DC Extended Universe
While there are fewer films in the DC Extended Universe than the Marvel Cinematic Universe, a long list of upcoming movies about DC characters have more than the typical Batman and Superman. Here are five lesser known heroes making their way to the big screen.
While the name and appearance of Wonder Woman are recognizable to many, her history is a mystery to many outside the comic book realm. Wonder Woman first showed up in 1941 in “All Star Comics, No. 8” as an Amazonian princess and demigoddess named Princess Diana of Themyscira. She is around 5,000 years old and possesses superhuman abilities in addition to having been trained in many forms of modern and ancient combat.
Wonder Woman goes by her secret identity of Diana Prince and, despite her age, has only been introduced to non-Amazonian culture within the last few hundred years. She is portrayed by Gal Gadot in the DC Extended Universe and showed up in “Batman v Superman: Dawn of Justice” earlier this year. Her first live-action solo film, "Wonder Woman," is scheduled to debut next summer on June 2.
Arthur Curry, known as Aquaman, debuted in “More Fun Comics, No. 73.” Aquaman’s origins have been told a few different ways in the comics, but the common theme is he is able to live and thrive under water as well as communicate and control underwater wildlife. He is associated with the mythical city of Atlantis.
Aquaman made a brief cameo in the movie “Batman v Superman: Dawn of Justice” and will be officially introduced in next year’s “Justice League,” which is scheduled for release Nov. 17, 2017. He will be played by Jason Momoa. His solo movie, "Aquaman" is scheduled to be released July 27, 2018.
Victor Stone, known as Cyborg, is a founding member of the Justice League in the New 52 comics re-launch of the Justice League. In this iteration, which began with “Justice League, Vol. 2, No. 2,” Victor Stone is a high school football star who gets caught in an explosion, killing many scientists and destroying most of Victor's body. He is experimentally put together as a cyborg, where he gains a unique skill set useful to the Justice League.

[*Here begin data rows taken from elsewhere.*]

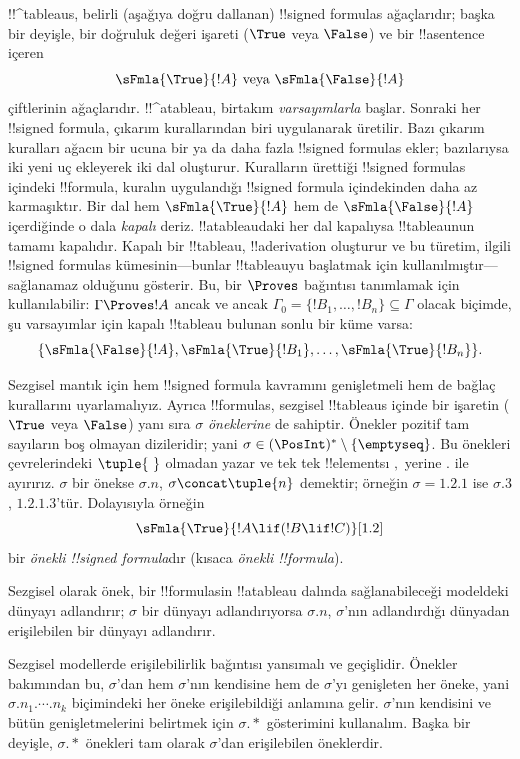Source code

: \documentclass[../../../include/open-logic-section]{subfiles}
\begin{document}


!!^{tableau}s, belirli (aşağıya doğru dallanan) !!{signed formula}s
ağaçlarıdır; başka bir deyişle, bir doğruluk değeri işareti ($\True$ veya
$\False$) ve bir !!a{sentence} içeren
\[
\sFmla{\True}{!A} \text{ veya } \sFmla{\False}{!A}
\]
çiftlerinin ağaçlarıdır. !!^a{tableau}, birtakım \emph{varsayımlarla}
başlar. Sonraki her !!{signed formula}, çıkarım kurallarından biri uygulanarak
üretilir. Bazı çıkarım kuralları ağacın bir ucuna bir ya da daha fazla
!!{signed formula}s ekler; bazılarıysa iki yeni uç ekleyerek iki dal oluşturur.
Kuralların ürettiği !!{signed formula}s içindeki !!{formula}, kuralın
uygulandığı !!{signed formula} içindekinden daha az karmaşıktır. Bir dal hem
$\sFmla{\True}{!A}$ hem de $\sFmla{\False}{!A}$ içerdiğinde o dala
\emph{kapalı} deriz. !!a{tableau}{}daki her dal kapalıysa !!{tableau}{}nun tamamı
kapalıdır. Kapalı bir !!{tableau}, !!a{derivation} oluşturur ve bu türetim,
ilgili !!{signed formula}s kümesinin---bunlar !!{tableau}{}yu başlatmak için
kullanılmıştır---sağlanamaz olduğunu gösterir. Bu, bir $\Proves$ bağıntısı
tanımlamak için kullanılabilir:
$\Gamma \Proves !A$ ancak ve ancak $\Gamma_0 = \{!B_1,
\dots, !B_n\} \subseteq \Gamma$ olacak biçimde, şu varsayımlar için kapalı
!!{tableau} bulunan sonlu bir küme varsa:
\[
\{\sFmla{\False}{!A}, \sFmla{\True}{!B_1}, \dots, \sFmla{\True}{!B_n}\}.
\]

Sezgisel mantık için hem !!{signed formula} kavramını genişletmeli hem de
bağlaç kurallarını uyarlamalıyız. Ayrıca !!{formula}s, sezgisel !!{tableau}s
içinde bir işaretin ($\True$ veya $\False$) yanı sıra $\sigma$
\emph{öneklerine} de sahiptir. Önekler pozitif tam sayıların boş olmayan
dizileridir; yani
$\sigma \in (\PosInt)^* \setminus \{\emptyseq\}$. Bu önekleri çevrelerindeki
$\tuple{\ }$ olmadan yazar ve tek tek !!{element}s{}ı $,$ yerine $.$ ile
ayırırız. $\sigma$ bir önekse $\sigma.n$, $\sigma \concat \tuple{n}$
demektir; örneğin $\sigma = 1.2.1$ ise $\sigma.3$, $1.2.1.3$'tür.
Dolayısıyla örneğin
\[
\sFmla{\True}{!A \lif (!B \lif !C)}[1.2]
\]
bir \emph{önekli !!{signed formula}}dır (kısaca \emph{önekli
  !!{formula}}).

Sezgisel olarak önek, bir !!{formula}s{}in !!a{tableau} dalında
sağlanabileceği modeldeki dünyayı adlandırır; $\sigma$ bir dünyayı
adlandırıyorsa $\sigma.n$, $\sigma$'nın adlandırdığı dünyadan erişilebilen
bir dünyayı adlandırır.

Sezgisel modellerde erişilebilirlik bağıntısı yansımalı ve geçişlidir. Önekler
bakımından bu, $\sigma$'dan hem $\sigma$'nın kendisine hem de $\sigma$'yı
genişleten her öneke, yani $\sigma.n_1.\cdots.n_k$ biçimindeki her öneke
erişilebildiği anlamına gelir. $\sigma$'nın kendisini ve bütün genişletmelerini belirtmek
için $\sigma.*$ gösterimini kullanalım. Başka bir deyişle, $\sigma.*$
önekleri tam olarak $\sigma$'dan erişilebilen öneklerdir.
\end{document}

Cyborg made a brief cameo in “Batman v Superman: Dawn of Justice.” He is scheduled to appear in “Justice League” next year as well as in Rick Famuylwa’s “The Flash,” scheduled for March 16, 2018, before appearing in his solo film, "Cyborg" scheduled for April 3, 2020.

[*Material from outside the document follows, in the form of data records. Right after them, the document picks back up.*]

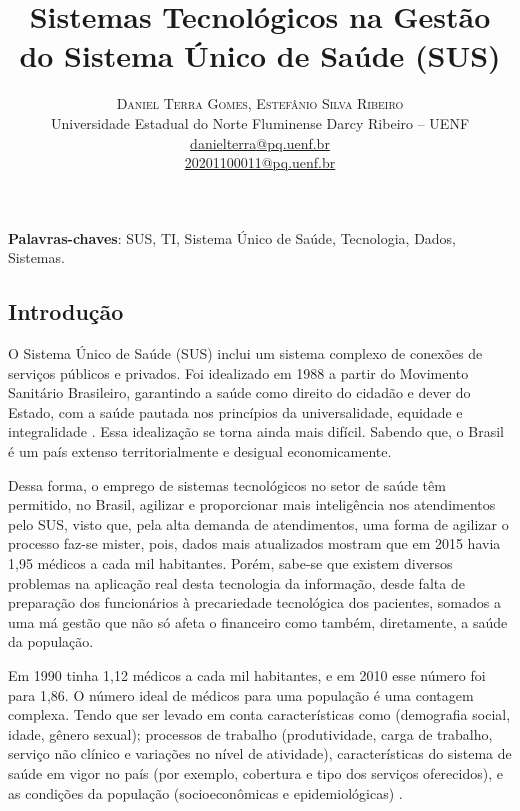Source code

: \documentclass[twoside]{article}
\title{\vspace{-10mm}\fontsize{18pt}{20pt}\selectfont\textbf{Sistemas Tecnológicos na Gestão do Sistema Único de Saúde (SUS)}}
\author{
\large
\textsc{Daniel Terra Gomes,} \textsc{Estefânio Silva Ribeiro}\\[2mm]
\large Universidade Estadual do Norte Fluminense Darcy Ribeiro – UENF\\[2mm]
\smallsize \href{mailto:danielterra@pq.uenf.br}{danielterra@pq.uenf.br}\\[2mm]
\smallsize \href{mailto:20201100011@pq.uenf.br}{20201100011@pq.uenf.br}\\[2mm]
}
\date{}
\begin{document}
\maketitle

\thispagestyle{fancy}


\begin{abstract}
  \textbf{}
\end{abstract}

\vspace{2mm}

\textbf{Palavras-chaves}: SUS, TI, Sistema Único de Saúde, Tecnologia, Dados, Sistemas.
%
\vspace{0.5cm}
\begin{multicols}{2}

  \section{Introdução}

  O Sistema Único de Saúde (SUS) inclui um sistema complexo de conexões de serviços públicos e privados. Foi idealizado em 1988 a partir do Movimento Sanitário Brasileiro, garantindo a saúde como direito do cidadão e dever do Estado, com a saúde pautada nos princípios da universalidade, equidade e integralidade \cite{Miranda_2017}.
  Essa idealização se torna ainda mais difícil. Sabendo que, o Brasil é um país extenso territorialmente e desigual economicamente.

  Dessa forma, o emprego de sistemas tecnológicos no setor de saúde têm permitido, no Brasil, agilizar e proporcionar mais inteligência nos atendimentos pelo SUS, visto que, pela alta demanda de atendimentos, uma forma de agilizar o processo faz-se mister, pois, dados mais atualizados mostram que em 2015 havia 1,95 médicos a cada mil habitantes. Porém, sabe-se que existem diversos problemas na aplicação real desta tecnologia da informação, desde falta de preparação dos funcionários à precariedade tecnológica dos pacientes, somados a uma má gestão que não só afeta o financeiro como também, diretamente, a saúde da população.

  Em 1990 tinha 1,12 médicos a cada mil habitantes, e em 2010 esse número foi para 1,86. O número ideal de médicos para uma população é uma contagem complexa. Tendo que ser levado em conta características como (demografia social, idade, gênero sexual); processos de trabalho (produtividade, carga de trabalho, serviço não clínico e variações no nível de atividade), características do sistema de saúde em vigor no país (por exemplo, cobertura e tipo
  dos serviços oferecidos), e as condições da população (socioeconômicas e epidemiológicas) \cite{Oliveira_2017}.


\end{multicols}
\end{document}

Billy Batson was known as Captain Marvel for many years before DC switched his name to Shazam in 2012 to avoid legal issues with Marvel’s character of the same name, according to newsarama.com. In the New 52 version of the story, "Justice League, Vol. 2, No. 0," Billy is a kid who gets magical powers from a dying wizard after most of the Council of Wizards are killed by a villain named Black Adams. Billy just has to speak the word “Shazam” to enable his powers.
“Shazam!” is scheduled for release April 5, 2019. While the character of Billy Batson has not been cast, Dwayne Johnson has been cast to play Black Adams.
John Constantine, sometimes known as Hellblazer, is a hero who fights supernatural forces from heaven and hell, using powerful sorcery when he has to but mostly his cunning wit and trickery to defeat opponents.
Constantine first showed up in “The Saga of the Swamp Thing, No. 37" in 1985 before getting his own series of comics a few years later. He was portrayed by Keanu Reeves in the 2005 film “Constantine” and in 2014 by Matt Ryan in the NBC TV series “Constantine,” which lasted one season before being canceled.
In 2013, director Guillermo del Toro announced plans for a "Justice League Dark" film that would be led by Constantine, which was later accepted by Warner Bros. into the DC Extended Universe. After del Toro left the project, Variety reported in August that Doug Liman had been hired to direct the film, which would include John Constantine, Swamp Thing, Deadman, Zatanna and Etrigan the Demon. A release date for the movie has not been set.